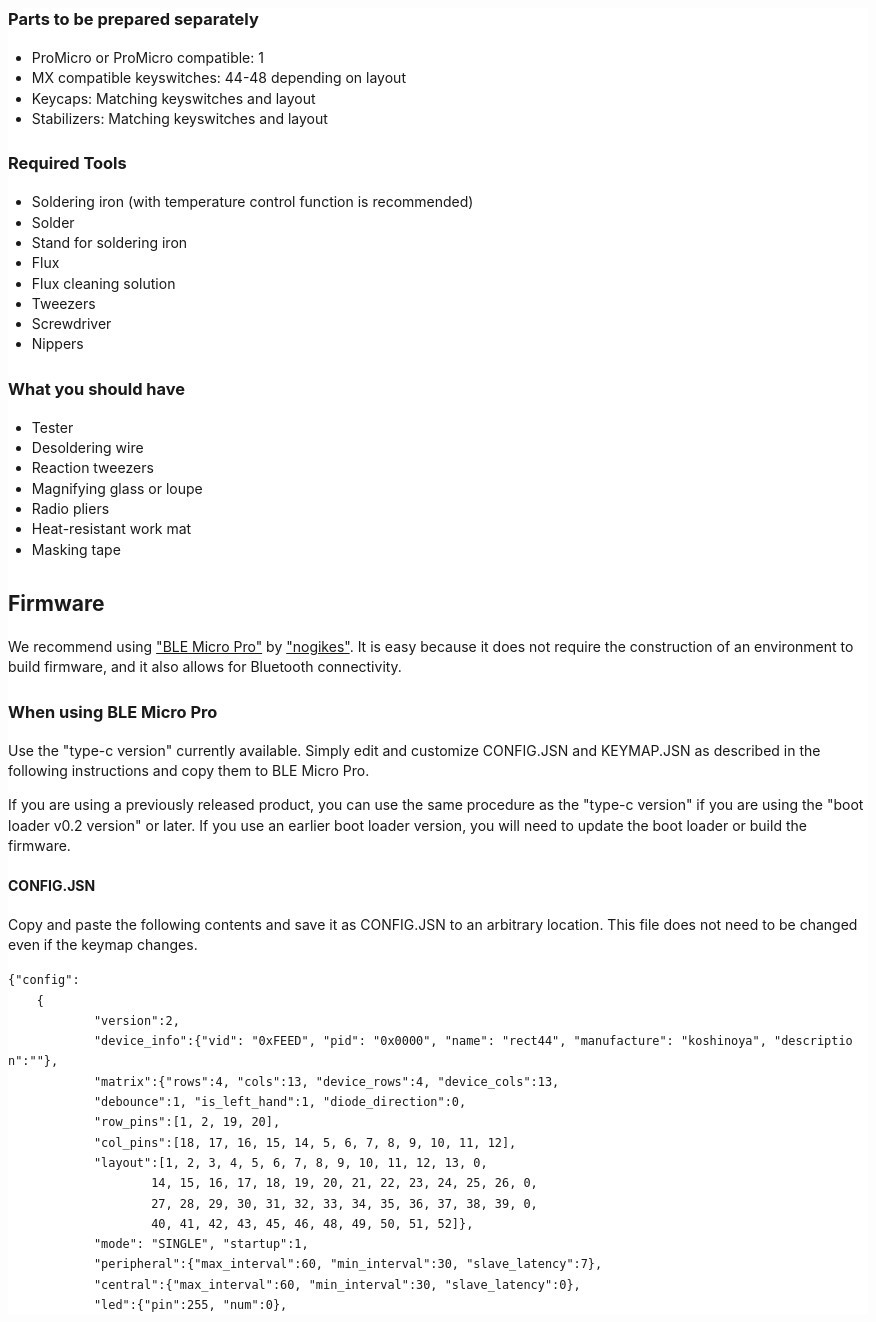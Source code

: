 ### Parts to be prepared separately
- ProMicro or ProMicro compatible: 1
- MX compatible keyswitches: 44-48 depending on layout
- Keycaps: Matching keyswitches and layout
- Stabilizers: Matching keyswitches and layout


### Required Tools
- Soldering iron (with temperature control function is recommended)
- Solder
- Stand for soldering iron
- Flux
- Flux cleaning solution
- Tweezers
- Screwdriver
- Nippers

### What you should have
- Tester
- Desoldering wire
- Reaction tweezers
- Magnifying glass or loupe
- Radio pliers
- Heat-resistant work mat
- Masking tape


## Firmware

We recommend using ["BLE Micro Pro"](https://nogikes.booth.pm/items/1177319) by ["nogikes"](https://nogikes.booth.pm/).
It is easy because it does not require the construction of an environment to build firmware, and it also allows for Bluetooth connectivity.

### When using BLE Micro Pro
Use the "type-c version" currently available. Simply edit and customize CONFIG.JSN and KEYMAP.JSN as described in the following instructions and copy them to BLE Micro Pro.

If you are using a previously released product, you can use the same procedure as the "type-c version" if you are using the "boot loader v0.2 version" or later. If you use an earlier boot loader version, you will need to update the boot loader or build the firmware.

#### CONFIG.JSN
Copy and paste the following contents and save it as CONFIG.JSN to an arbitrary location. This file does not need to be changed even if the keymap changes.
```
{"config":
    {
            "version":2,
            "device_info":{"vid": "0xFEED", "pid": "0x0000", "name": "rect44", "manufacture": "koshinoya", "description":""},
            "matrix":{"rows":4, "cols":13, "device_rows":4, "device_cols":13,
            "debounce":1, "is_left_hand":1, "diode_direction":0,
            "row_pins":[1, 2, 19, 20],
            "col_pins":[18, 17, 16, 15, 14, 5, 6, 7, 8, 9, 10, 11, 12],
            "layout":[1, 2, 3, 4, 5, 6, 7, 8, 9, 10, 11, 12, 13, 0,
                    14, 15, 16, 17, 18, 19, 20, 21, 22, 23, 24, 25, 26, 0,
                    27, 28, 29, 30, 31, 32, 33, 34, 35, 36, 37, 38, 39, 0,
                    40, 41, 42, 43, 45, 46, 48, 49, 50, 51, 52]},
            "mode": "SINGLE", "startup":1,
            "peripheral":{"max_interval":60, "min_interval":30, "slave_latency":7},
            "central":{"max_interval":60, "min_interval":30, "slave_latency":0},
            "led":{"pin":255, "num":0},
```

--- What you will do ---
Where does the word "keyswitches" appear in the listing above? Copy every line that holds it.

--- Response box ---
- MX compatible keyswitches: 44-48 depending on layout
- Keycaps: Matching keyswitches and layout
- Stabilizers: Matching keyswitches and layout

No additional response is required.